Who’s Who ‘R’

Ramsey Michael, Archbishop of Canterbury 1904-1988 born in Cambridge. His father was a Congregationalist mathematician – President of Magdalene Cambridge- and his mother a socialist and suffragette. His older brother, Frank was a prodigy, friend of Wittgenstein but died aged 27.  He was a member of the Liberal party and President of the Cambridge Union, Trained at Cuddesdon getting a First in Theology. Ordained in Liverpool Diocese. Taught at Lincoln Theological College and in 1936 published his The Gospel and the Catholic Church – an important book joining soteriology and ecclesiology. He held to Anglican theology of scripture, tradition and reason but appreciated the sense of “mystery” expressed in the Orthodox church, see his book Transfiguration 1949.  He engaged with Roman Catholicism and the Ecumenical Movement. He appreciated the emphasis on the Holy Spirit in the Charismatic Movement.  A shy man not at home with the establishment or the Royal Family, he was at heart a liberal Catholic with a profound understanding of the faith. He sought to decriminalise homosexuality, criticised apartheid South Africa and the Smith Regime in Rhodesia and America’s policy in Vietnam. He welcomed immigration of Kenyan Asians and the Race Relations Bill.  Probably the greatest of the post war Archbishops.

Robinson John, Bishop of Woolwich, Theologian and Author 1919-1983 Educated at Marlborough College, Jesus College and Trinity College Cambridge. He was ordained in 1945 and was a curate in Moorfields Bristol. In 1951 he was appointed Dean of Clare College, Cambridge and lecturer in Divinity. In 1959 He was appointed Bishop of Woolwich by Mervyn Stockwood, Bishop pf Southwark. In 1960 Robinson took the stand for the defence in the obscenity trial against Penguin Books for publishing Lady Chatterley’s Lover. In 1963 Robinson published Honest to God. In essence it was a Liberal attempt to make God more believable to modern people by making him more human. In this way God was no longer so transcendent but more immanent –“the ground our being”. It explained the miraculous in Jesus’ life as the product of the early church. It had a universalist idea of salvation, believing with Origen that everything will be reconciled in the end to God. It questioned the divinity of Christ. The effect of the publication was both a storm of controversy but also provoked a much greater modern interest in Christianity. The themes would be taken up Don Cupitt and John Hick in the following years. Robinson returned to Cambridge in 1969. As a New Testament scholar, he argued for the earlier dating of the Gospels, suggesting an earlier John and the Synoptics being written before the destruction of Jerusalem in 70AD.                 

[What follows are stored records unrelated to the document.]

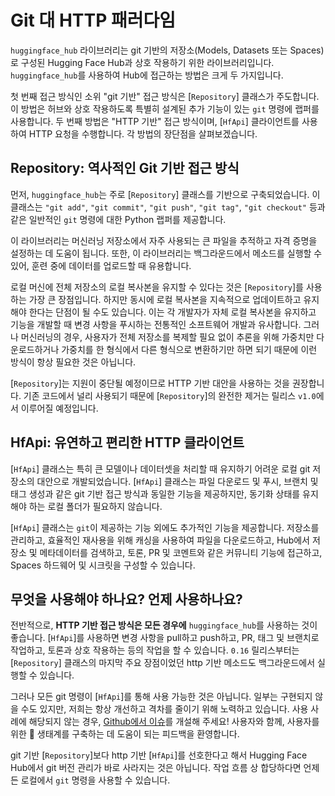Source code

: <!--⚠️ Note that this file is in Markdown but contain specific syntax for our doc-builder (similar to MDX) that may not be
rendered properly in your Markdown viewer.
-->

# Git 대 HTTP 패러다임

`huggingface_hub` 라이브러리는 git 기반의 저장소(Models, Datasets 또는 Spaces)로 구성된 Hugging Face Hub과 상호 작용하기 위한 라이브러리입니다.
`huggingface_hub`를 사용하여 Hub에 접근하는 방법은 크게 두 가지입니다.

첫 번째 접근 방식인 소위 "git 기반" 접근 방식은 [`Repository`] 클래스가 주도합니다.
이 방법은 허브와 상호 작용하도록 특별히 설계된 추가 기능이 있는 `git` 명령에 랩퍼를 사용합니다.
두 번째 방법은 "HTTP 기반" 접근 방식이며, [`HfApi`] 클라이언트를 사용하여 HTTP 요청을 수행합니다.
각 방법의 장단점을 살펴보겠습니다.

## Repository: 역사적인 Git 기반 접근 방식

먼저, `huggingface_hub`는 주로 [`Repository`] 클래스를 기반으로 구축되었습니다.
이 클래스는 `"git add"`, `"git commit"`, `"git push"`, `"git tag"`, `"git checkout"` 등과 같은 일반적인 `git` 명령에 대한 Python 랩퍼를 제공합니다.

이 라이브러리는 머신러닝 저장소에서 자주 사용되는 큰 파일을 추적하고 자격 증명을 설정하는 데 도움이 됩니다.
또한, 이 라이브러리는 백그라운드에서 메소드를 실행할 수 있어, 훈련 중에 데이터를 업로드할 때 유용합니다.

로컬 머신에 전체 저장소의 로컬 복사본을 유지할 수 있다는 것은 [`Repository`]를 사용하는 가장 큰 장점입니다.
하지만 동시에 로컬 복사본을 지속적으로 업데이트하고 유지해야 한다는 단점이 될 수도 있습니다.
이는 각 개발자가 자체 로컬 복사본을 유지하고 기능을 개발할 때 변경 사항을 푸시하는 전통적인 소프트웨어 개발과 유사합니다.
그러나 머신러닝의 경우, 사용자가 전체 저장소를 복제할 필요 없이 추론을 위해 가중치만 다운로드하거나 가중치를 한 형식에서 다른 형식으로 변환하기만 하면 되기 때문에 이런 방식이 항상 필요한 것은 아닙니다.

<Tip warning={true}>

[`Repository`]는 지원이 중단될 예정이므로 HTTP 기반 대안을 사용하는 것을 권장합니다. 기존 코드에서 널리 사용되기 때문에 [`Repository`]의 완전한 제거는 릴리스 `v1.0`에서 이루어질 예정입니다.

</Tip>

## HfApi: 유연하고 편리한 HTTP 클라이언트

[`HfApi`] 클래스는 특히 큰 모델이나 데이터셋을 처리할 때 유지하기 어려운 로컬 git 저장소의 대안으로 개발되었습니다.
[`HfApi`] 클래스는 파일 다운로드 및 푸시, 브랜치 및 태그 생성과 같은 git 기반 접근 방식과 동일한 기능을 제공하지만, 동기화 상태를 유지해야 하는 로컬 폴더가 필요하지 않습니다.

[`HfApi`] 클래스는 `git`이 제공하는 기능 외에도 추가적인 기능을 제공합니다. 
저장소를 관리하고, 효율적인 재사용을 위해 캐싱을 사용하여 파일을 다운로드하고, Hub에서 저장소 및 메타데이터를 검색하고, 토론, PR 및 코멘트와 같은 커뮤니티 기능에 접근하고, Spaces 하드웨어 및 시크릿을 구성할 수 있습니다.

## 무엇을 사용해야 하나요? 언제 사용하나요?

전반적으로, **HTTP 기반 접근 방식은 모든 경우에** `huggingface_hub`를 사용하는 것이 좋습니다.
[`HfApi`]를 사용하면 변경 사항을 pull하고 push하고, PR, 태그 및 브랜치로 작업하고, 토론과 상호 작용하는 등의 작업을 할 수 있습니다.
`0.16` 릴리스부터는 [`Repository`] 클래스의 마지막 주요 장점이었던 http 기반 메소드도 백그라운드에서 실행할 수 있습니다.

그러나 모든 git 명령이 [`HfApi`]를 통해 사용 가능한 것은 아닙니다. 일부는 구현되지 않을 수도 있지만, 저희는 항상 개선하고 격차를 줄이기 위해 노력하고 있습니다.
사용 사례에 해당되지 않는 경우, [Github에서 이슈](https://github.com/huggingface/huggingface_hub)를 개설해 주세요!
사용자와 함께, 사용자를 위한 🤗 생태계를 구축하는 데 도움이 되는 피드백을 환영합니다.

git 기반 [`Repository`]보다 http 기반 [`HfApi`]를 선호한다고 해서 Hugging Face Hub에서 git 버전 관리가 바로 사라지는 것은 아닙니다.
작업 흐름 상 합당하다면 언제든 로컬에서 `git` 명령을 사용할 수 있습니다.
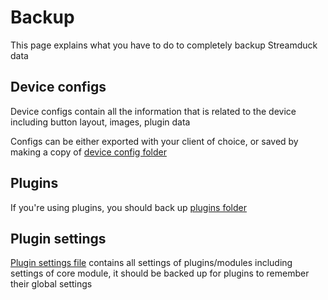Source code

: # Backup
This page explains what you have to do to completely backup Streamduck data

## Device configs
Device configs contain all the information that is related to the device including button layout, images, plugin data

Configs can be either exported with your client of choice, or saved by making a copy of [device config folder](configuration.md#device-config-path)

## Plugins
If you're using plugins, you should back up [plugins folder](configuration.md#plugins-path)

## Plugin settings
[Plugin settings file](configuration.md#plugin-settings-path) contains all settings of plugins/modules including settings of core module, it should be backed up for plugins to remember their global settings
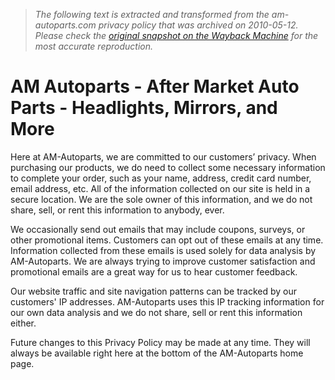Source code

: > *The following text is extracted and transformed from the am-autoparts.com privacy policy that was archived on 2010-05-12. Please check the [original snapshot on the Wayback Machine](https://web.archive.org/web/20100512181201id_/http%3A//www.am-autoparts.com/privacy-statement.php) for the most accurate reproduction.*

# AM Autoparts - After Market Auto Parts - Headlights, Mirrors, and More

Here at AM-Autoparts, we are committed to our customers’ privacy. When purchasing our products, we do need to collect some necessary information to complete your order, such as your name, address, credit card number, email address, etc. All of the information collected on our site is held in a secure location. We are the sole owner of this information, and we do not share, sell, or rent this information to anybody, ever. 

We occasionally send out emails that may include coupons, surveys, or other promotional items. Customers can opt out of these emails at any time. Information collected from these emails is used solely for data analysis by AM-Autoparts. We are always trying to improve customer satisfaction and promotional emails are a great way for us to hear customer feedback. 

Our website traffic and site navigation patterns can be tracked by our customers' IP addresses. AM-Autoparts uses this IP tracking information for our own data analysis and we do not share, sell or rent this information either. 

Future changes to this Privacy Policy may be made at any time. They will always be available right here at the bottom of the AM-Autoparts home page. 
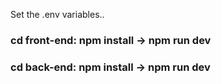 Set the .env variables..


### cd front-end: npm install -> npm run dev
### cd back-end: npm install -> npm run dev
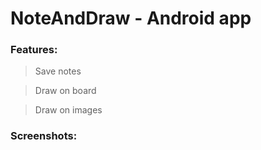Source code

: # NoteAndDraw - Android app 
### Features:
> Save notes

> Draw on board

> Draw on images 
### Screenshots:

 Rolle Richard, of Hampole: Hermit and mystic c1300-1349 Studied at Oxford. Became a hermit near Pickering aged eighteen. Rolle wrote of his own mystical experiences using words like “heat”, “sweetness” and “song”. His work the Fire of Love: Incendium Amoris is probably his best-known work. He translated the Psalms and other works into English. Some of his works were used by the Lollards.Ryder, Sue Baroness Sue Ryder of Warsaw CMG OBE 1924-2000 Educated at Benenden School, Ryder trained as a FANY during the war and worked with the SOE. Following the war, she did relief work in Poland. In 1953 she started the Sue Ryder Foundation and overtime started 80 homes for survivors and the disabled. In 1959 she married Group Captain Leonard Cheshire VC DSO and two bars DFC, the fighter pilot and observer of the atomic bomb drop on Nagasaki. Cheshire began the Cheshire home foundation. Both were Roman Catholics with a firm faith.  On their memorial plaque in Cavendish Suffolk there is the following prayer, “Thou has called us O Lord and we have found thee in the poor, the unwanted and the suffering. And there we will serve thee unto death “. A park in Warsaw is named after Sue Ryder.